I have a diet study experiment, where I would like to test whether a continuous variable,
cont.var, is related with gene expression data.
1) I would like to find the effect of
cont.var within each category (GroupA/GroupB), and within each time-point (T0/T1). The gene expression data was collected at time T0 and then at time T1. I would like to test the effect of the continuous variable in each of the 4 groups (GroupA_T0, GroupA_T1, GroupB_T0, GroupB_T1).
2) Additionally, I have uneven number of observations for each subject. Each subject is either in GroupA or GroupB. So we have a confounding group and subject effect. Multiple but not equal number of samples are collected for each subjects at two time points, the number of observations per subject at a specific time point varies between 0 and 3. There are 70 subjects and 326 samples in total.
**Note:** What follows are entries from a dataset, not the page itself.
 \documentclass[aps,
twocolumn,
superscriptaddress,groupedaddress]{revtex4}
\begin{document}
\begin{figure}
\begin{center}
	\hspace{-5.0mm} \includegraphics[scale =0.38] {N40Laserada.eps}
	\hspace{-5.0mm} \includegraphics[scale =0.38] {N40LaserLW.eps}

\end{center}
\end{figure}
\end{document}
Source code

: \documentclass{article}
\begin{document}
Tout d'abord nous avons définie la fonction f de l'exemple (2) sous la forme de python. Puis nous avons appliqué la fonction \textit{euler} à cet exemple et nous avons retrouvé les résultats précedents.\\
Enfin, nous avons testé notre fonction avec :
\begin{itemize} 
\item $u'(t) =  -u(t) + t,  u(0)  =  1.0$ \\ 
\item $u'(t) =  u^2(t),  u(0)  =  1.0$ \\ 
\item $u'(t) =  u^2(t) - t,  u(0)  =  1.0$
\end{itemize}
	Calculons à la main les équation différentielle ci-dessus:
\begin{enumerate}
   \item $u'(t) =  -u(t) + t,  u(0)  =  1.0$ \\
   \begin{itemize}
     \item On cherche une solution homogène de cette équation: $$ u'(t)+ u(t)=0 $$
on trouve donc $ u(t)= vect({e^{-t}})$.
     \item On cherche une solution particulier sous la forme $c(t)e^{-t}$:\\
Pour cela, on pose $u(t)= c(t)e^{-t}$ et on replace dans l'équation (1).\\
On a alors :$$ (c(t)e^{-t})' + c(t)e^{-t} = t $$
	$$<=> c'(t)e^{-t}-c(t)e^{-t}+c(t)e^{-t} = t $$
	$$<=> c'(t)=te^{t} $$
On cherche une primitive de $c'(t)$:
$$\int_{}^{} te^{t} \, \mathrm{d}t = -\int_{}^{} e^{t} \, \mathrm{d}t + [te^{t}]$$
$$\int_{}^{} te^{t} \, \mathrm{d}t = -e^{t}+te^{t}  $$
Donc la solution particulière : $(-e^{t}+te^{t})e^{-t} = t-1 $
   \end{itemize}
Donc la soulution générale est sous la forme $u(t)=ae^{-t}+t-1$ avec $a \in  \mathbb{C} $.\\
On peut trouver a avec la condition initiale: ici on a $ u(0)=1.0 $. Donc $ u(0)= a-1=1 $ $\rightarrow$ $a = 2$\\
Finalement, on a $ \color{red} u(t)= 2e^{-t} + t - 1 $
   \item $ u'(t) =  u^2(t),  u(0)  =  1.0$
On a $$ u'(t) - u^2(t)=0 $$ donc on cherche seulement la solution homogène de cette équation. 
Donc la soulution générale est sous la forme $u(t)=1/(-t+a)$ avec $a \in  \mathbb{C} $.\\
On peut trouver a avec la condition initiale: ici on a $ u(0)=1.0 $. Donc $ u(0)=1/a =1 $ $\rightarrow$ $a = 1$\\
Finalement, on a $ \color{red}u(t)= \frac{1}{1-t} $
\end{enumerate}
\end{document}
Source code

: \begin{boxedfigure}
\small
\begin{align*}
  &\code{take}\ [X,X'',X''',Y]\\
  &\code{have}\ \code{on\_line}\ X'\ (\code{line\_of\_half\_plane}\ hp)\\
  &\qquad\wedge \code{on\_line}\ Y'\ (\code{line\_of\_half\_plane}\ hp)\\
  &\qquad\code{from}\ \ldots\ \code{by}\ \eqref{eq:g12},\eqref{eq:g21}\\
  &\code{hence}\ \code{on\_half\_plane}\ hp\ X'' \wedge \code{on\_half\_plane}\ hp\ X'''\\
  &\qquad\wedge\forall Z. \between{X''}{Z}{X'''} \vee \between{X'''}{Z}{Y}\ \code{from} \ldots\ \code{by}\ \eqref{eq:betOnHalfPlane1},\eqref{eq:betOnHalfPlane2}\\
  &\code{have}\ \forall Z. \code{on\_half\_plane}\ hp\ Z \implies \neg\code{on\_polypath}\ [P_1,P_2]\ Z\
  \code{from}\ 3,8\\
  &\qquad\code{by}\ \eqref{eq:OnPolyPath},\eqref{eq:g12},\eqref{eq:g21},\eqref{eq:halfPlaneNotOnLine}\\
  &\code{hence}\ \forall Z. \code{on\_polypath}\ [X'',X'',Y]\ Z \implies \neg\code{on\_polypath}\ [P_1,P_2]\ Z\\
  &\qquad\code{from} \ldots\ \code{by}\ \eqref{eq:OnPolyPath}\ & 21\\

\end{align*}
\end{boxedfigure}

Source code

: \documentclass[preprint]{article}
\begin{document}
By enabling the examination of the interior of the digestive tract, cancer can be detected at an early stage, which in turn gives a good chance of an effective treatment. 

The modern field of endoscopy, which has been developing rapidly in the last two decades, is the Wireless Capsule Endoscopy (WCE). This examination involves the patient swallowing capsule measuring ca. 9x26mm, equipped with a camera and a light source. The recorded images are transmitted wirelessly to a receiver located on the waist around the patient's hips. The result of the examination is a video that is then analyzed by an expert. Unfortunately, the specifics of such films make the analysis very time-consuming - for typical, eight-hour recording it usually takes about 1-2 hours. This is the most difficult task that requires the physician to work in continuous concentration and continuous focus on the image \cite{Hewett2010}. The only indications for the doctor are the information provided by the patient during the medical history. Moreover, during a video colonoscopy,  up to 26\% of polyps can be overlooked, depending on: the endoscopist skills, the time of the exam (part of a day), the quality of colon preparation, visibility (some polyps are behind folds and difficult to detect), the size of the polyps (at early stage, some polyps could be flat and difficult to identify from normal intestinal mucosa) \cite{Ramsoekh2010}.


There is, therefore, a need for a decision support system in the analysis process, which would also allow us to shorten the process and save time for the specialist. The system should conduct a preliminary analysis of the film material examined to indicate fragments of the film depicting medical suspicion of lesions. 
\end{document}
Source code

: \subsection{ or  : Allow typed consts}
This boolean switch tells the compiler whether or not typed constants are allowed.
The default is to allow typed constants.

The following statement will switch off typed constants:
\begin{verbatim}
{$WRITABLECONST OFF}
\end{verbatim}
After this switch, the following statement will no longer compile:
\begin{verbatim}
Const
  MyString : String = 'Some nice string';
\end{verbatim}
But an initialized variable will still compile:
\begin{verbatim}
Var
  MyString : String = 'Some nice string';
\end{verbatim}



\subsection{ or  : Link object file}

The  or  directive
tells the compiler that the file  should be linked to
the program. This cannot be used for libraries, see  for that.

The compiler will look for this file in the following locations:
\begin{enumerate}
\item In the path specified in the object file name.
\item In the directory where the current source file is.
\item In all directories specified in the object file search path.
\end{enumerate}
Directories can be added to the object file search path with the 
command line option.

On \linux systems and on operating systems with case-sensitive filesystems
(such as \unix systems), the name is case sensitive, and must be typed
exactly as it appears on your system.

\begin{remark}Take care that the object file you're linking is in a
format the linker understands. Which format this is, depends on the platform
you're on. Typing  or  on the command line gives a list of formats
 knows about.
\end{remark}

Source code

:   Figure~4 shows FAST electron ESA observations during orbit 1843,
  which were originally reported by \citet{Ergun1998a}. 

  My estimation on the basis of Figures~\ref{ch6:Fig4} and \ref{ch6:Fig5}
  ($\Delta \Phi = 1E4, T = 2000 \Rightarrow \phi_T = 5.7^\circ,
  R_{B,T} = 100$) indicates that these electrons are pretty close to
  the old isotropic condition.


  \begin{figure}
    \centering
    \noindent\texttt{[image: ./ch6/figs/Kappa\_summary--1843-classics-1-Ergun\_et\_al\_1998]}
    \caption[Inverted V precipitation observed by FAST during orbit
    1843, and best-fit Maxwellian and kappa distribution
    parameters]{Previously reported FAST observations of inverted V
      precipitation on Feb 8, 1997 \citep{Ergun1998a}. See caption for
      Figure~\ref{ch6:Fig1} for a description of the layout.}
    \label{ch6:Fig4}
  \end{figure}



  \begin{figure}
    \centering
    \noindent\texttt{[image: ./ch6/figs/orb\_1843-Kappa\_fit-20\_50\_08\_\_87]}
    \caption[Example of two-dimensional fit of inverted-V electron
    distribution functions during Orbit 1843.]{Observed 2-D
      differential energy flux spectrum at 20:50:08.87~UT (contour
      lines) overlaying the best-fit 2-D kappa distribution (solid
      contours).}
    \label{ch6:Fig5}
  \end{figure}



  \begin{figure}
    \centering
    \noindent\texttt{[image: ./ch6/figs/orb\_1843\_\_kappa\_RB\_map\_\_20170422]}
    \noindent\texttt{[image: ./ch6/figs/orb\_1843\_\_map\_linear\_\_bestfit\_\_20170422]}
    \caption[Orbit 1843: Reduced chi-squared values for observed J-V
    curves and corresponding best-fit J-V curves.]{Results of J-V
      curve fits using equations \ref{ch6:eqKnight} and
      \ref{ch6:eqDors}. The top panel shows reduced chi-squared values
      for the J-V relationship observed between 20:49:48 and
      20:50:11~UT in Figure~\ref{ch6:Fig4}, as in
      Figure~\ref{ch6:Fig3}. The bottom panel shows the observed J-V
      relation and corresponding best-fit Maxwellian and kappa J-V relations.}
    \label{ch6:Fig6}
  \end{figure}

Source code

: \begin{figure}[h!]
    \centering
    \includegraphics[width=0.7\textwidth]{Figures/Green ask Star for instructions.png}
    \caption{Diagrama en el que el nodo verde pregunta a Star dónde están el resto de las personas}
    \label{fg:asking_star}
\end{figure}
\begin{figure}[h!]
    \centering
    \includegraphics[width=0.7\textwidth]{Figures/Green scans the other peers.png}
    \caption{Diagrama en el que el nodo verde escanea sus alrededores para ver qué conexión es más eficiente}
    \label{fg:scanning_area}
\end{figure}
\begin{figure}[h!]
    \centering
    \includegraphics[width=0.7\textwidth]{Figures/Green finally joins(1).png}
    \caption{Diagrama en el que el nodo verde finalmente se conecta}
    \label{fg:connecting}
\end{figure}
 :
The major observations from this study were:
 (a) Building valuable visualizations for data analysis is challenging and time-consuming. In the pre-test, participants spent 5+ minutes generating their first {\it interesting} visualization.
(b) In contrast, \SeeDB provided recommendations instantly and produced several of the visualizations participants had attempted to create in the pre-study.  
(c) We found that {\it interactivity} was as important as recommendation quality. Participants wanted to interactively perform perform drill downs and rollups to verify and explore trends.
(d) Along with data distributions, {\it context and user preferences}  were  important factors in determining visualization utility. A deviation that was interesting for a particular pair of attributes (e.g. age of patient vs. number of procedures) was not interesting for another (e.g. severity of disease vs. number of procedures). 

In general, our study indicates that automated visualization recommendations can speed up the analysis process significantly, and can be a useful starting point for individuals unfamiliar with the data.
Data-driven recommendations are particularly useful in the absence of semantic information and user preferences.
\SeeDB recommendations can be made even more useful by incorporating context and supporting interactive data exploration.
3) The might be a batch effect. And the information about sample batch (B1-B5) membership is known.
As I am interested in the effect of
cont.var within each group and at each time point I started modeling the data as follows (rawcount contains the raw expression data):
design <- model.matrix(~ 0 + Lane + Group + Timepoint + Timepoint:Group:cont.var, metadata) v <- voom(rawcount, design, lib.size = libSize, plot = FALSE) # Account for subject (individual) effect: corfit <- duplicateCorrelation(v, design, block=metadata$SubjectID) v <- voom(rawcount, design, lib.size = libSize, block = metadata$SubjectID, correlation = corfit$consensus, plot = plot) fit <- lmFit(v, design, block = metadata$SubjectID, correlation = corfit$consensus) fit <- lmFit(v, design) fit <- contrasts.fit(fit, contrast) fit <- eBayes(fit)
My question is whether my deisgn matrix was declared appropriately, and what should be the contrast parameter for contrasts.fit()?
I am interested in both:
a) whether there is an effect of the continuous variable for a particular gene at all within each group and each timepoint.
b) whether the effect of the continuous variable is different between 2 groups at each time point or between time points for each group individually.
I would really appreciate some help!